Yes, it is frustrating, even positively nauseating. There you are struggling day in day out, doing your best and striving for the real breakthrough in science. Yet the real breakthrough never comes. Lack of talent, originality, or just not the right friends? Who knows? And who cares?

My advice is to call it a day — reconsider what you were hoping to achieve. You wanted a breakthrough in the field of your expertise, but think! How many are trying exactly that? It is hopeless. You ought to try something else. My advice is to try the fast and easy way — become a charlatan.

The advantages are obvious: if you do it right you have little competition, you’ll be famous in no time at all and you definitely don’t need to be a genius. Here is your comprehensive “charlatan survival kit”.

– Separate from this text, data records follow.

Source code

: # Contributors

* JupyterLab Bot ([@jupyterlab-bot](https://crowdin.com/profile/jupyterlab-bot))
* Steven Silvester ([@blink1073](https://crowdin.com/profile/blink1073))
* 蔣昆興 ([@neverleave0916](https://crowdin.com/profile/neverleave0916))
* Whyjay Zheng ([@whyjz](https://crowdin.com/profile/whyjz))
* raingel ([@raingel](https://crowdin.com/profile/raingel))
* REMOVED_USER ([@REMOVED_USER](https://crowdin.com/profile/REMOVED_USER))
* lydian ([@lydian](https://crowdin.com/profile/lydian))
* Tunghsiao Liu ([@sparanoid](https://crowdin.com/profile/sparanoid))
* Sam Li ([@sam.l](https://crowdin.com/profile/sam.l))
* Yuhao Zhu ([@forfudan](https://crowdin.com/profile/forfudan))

First stop and think where (preferably but not necessarily in the area of your expertise) there might be a niche for you. The niche needs to be unoccupied and it ought to have a weird yet appealing touch. Being a medical man myself, I am prone to think of medical examples. Don’t try to diagnose diseases by looking at people’s eyes, tongues, ears or hands; too many fellow charlatans are already earning a good living on these “options”. How about a new therapy? What about a cure based on consuming your dried, powdered toe nails in increasing and decreasing doses finely tuned with the moon cycle? Or what about creating a mysteriously dosed vacuum in the ear to clean out the “bad spirits” in your body’s airways and soul — anything really, but make sure that only you can perform the act of your particular innovation. At the most you might condescend to educate a few followers (for good cash, self-evidently), but do not endanger your monopoly too much.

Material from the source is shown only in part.